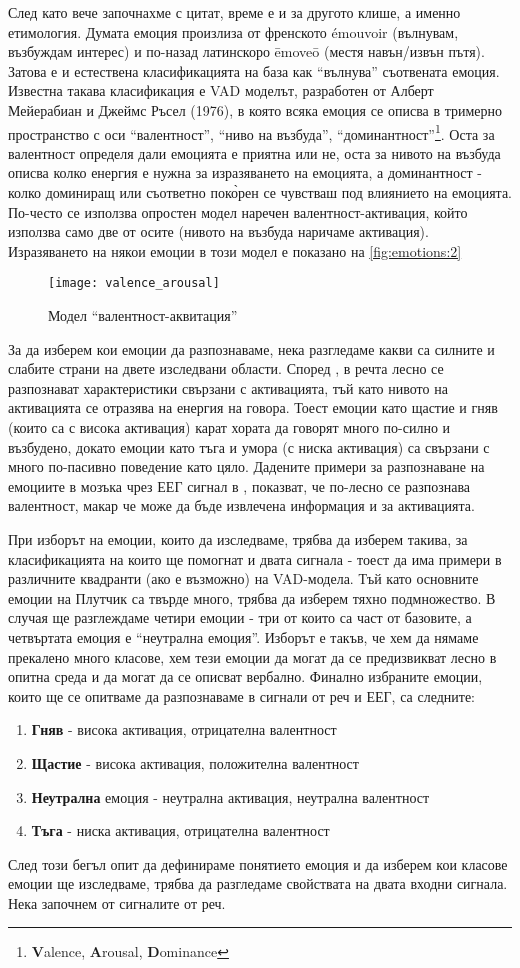 \documentclass[main.tex]{subfiles}
\begin{document}
След като вече започнахме с цитат, време е и за другото клише, а именно етимология. Думата емоция произлиза от френското émouvoir (вълнувам, възбуждам интерес) и по-назад латинскоро ēmoveō (местя навън/извън пътя). Затова е и естествена класификацията на база как ``вълнува'' съотвената емоция. Известна такава класификация е VAD моделът, разработен от Алберт Мейерабиан и Джеймс Ръсел (1976), в която всяка емоция се описва в тримерно пространство с оси ``валентност'', ``ниво на възбуда'', ``доминантност''\footnote{\textbf{V}alence, \textbf{A}rousal, \textbf{D}ominance}. Оста за валентност определя дали емоцията е приятна или не, оста за нивото на възбуда описва колко енергия е нужна за изразяването на емоцията, а доминантност - колко доминиращ или съответно пок\`{о}рен се чувстваш под влиянието на емоцията. По-често се използва опростен модел наречен валентност-активация, който използва само две от осите (нивото на възбуда наричаме активация). Изразяването на някои емоции в този модел е показано на \autoref{fig:emotions:2}
\begin{figure}[ht]%
    \centering
    \texttt{[image: valence\_arousal]}
    \caption{Модел ``валентност-аквитация''}
    \label{fig:emotions:2}
\end{figure}

За да изберем кои емоции да разпознаваме, нека разгледаме какви са силните и слабите страни на двете изследвани области.
Според \cite{survey}, в речта лесно се разпознават характеристики свързани с активацията, тъй като нивото на активацията се отразява на енергия на говора. Тоест емоции като щастие и гняв (които са с висока активация) карат хората да говорят много по-силно и възбудено, докато емоции като тъга и умора (с ниска активация) са свързани с много по-пасивно поведение като цяло.
Дадените примери за разпознаване на емоциите в мозъка чрез ЕЕГ сигнал в \cite{brain_survey}, показват, че по-лесно се разпознава валентност, макар че може да бъде извлечена информация и за активацията.

При изборът на емоции, които да изследваме, трябва да изберем такива, за класификацията на които ще помогнат и двата сигнала - тоест да има примери в различните квадранти (ако е възможно) на VAD-модела. Тъй като основните емоции на Плутчик са твърде много, трябва да изберем тяхно подмножество. В случая ще разглеждаме четири емоции - три от които са част от базовите, а четвъртата емоция е ``неутрална емоция''. Изборът е такъв, че хем да нямаме прекалено много класове, хем тези емоции да могат да се предизвикват лесно в опитна среда и да могат да се описват вербално.
Финално избраните емоции, които ще се опитваме да разпознаваме в сигнали от реч и ЕЕГ, са следните:
\begin{enumerate}
    \item \textbf{Гняв} - висока активация, отрицателна валентност
    \item \textbf{Щастие} - висока активация, положителна валентност
    \item \textbf{Неутрална} емоция - неутрална активация, неутрална валентност
    \item \textbf{Тъга} - ниска активация, отрицателна валентност
\end{enumerate}

След този бегъл опит да дефинираме понятието емоция и да изберем кои класове емоции ще изследваме, трябва да разгледаме свойствата на двата входни сигнала. Нека започнем от сигналите от реч. 
\end{document}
•••
Work to complete:
Whenever the word "двата" turns up in a line of the listing above, copy the line.

Response:
При изборът на емоции, които да изследваме, трябва да изберем такива, за класификацията на които ще помогнат и двата сигнала - тоест да има примери в различните квадранти (ако е възможно) на VAD-модела. Тъй като основните емоции на Плутчик са твърде много, трябва да изберем тяхно подмножество. В случая ще разглеждаме четири емоции - три от които са част от базовите, а четвъртата емоция е ``неутрална емоция''. Изборът е такъв, че хем да нямаме прекалено много класове, хем тези емоции да могат да се предизвикват лесно в опитна среда и да могат да се описват вербално.
След този бегъл опит да дефинираме понятието емоция и да изберем кои класове емоции ще изследваме, трябва да разгледаме свойствата на двата входни сигнала. Нека започнем от сигналите от реч. 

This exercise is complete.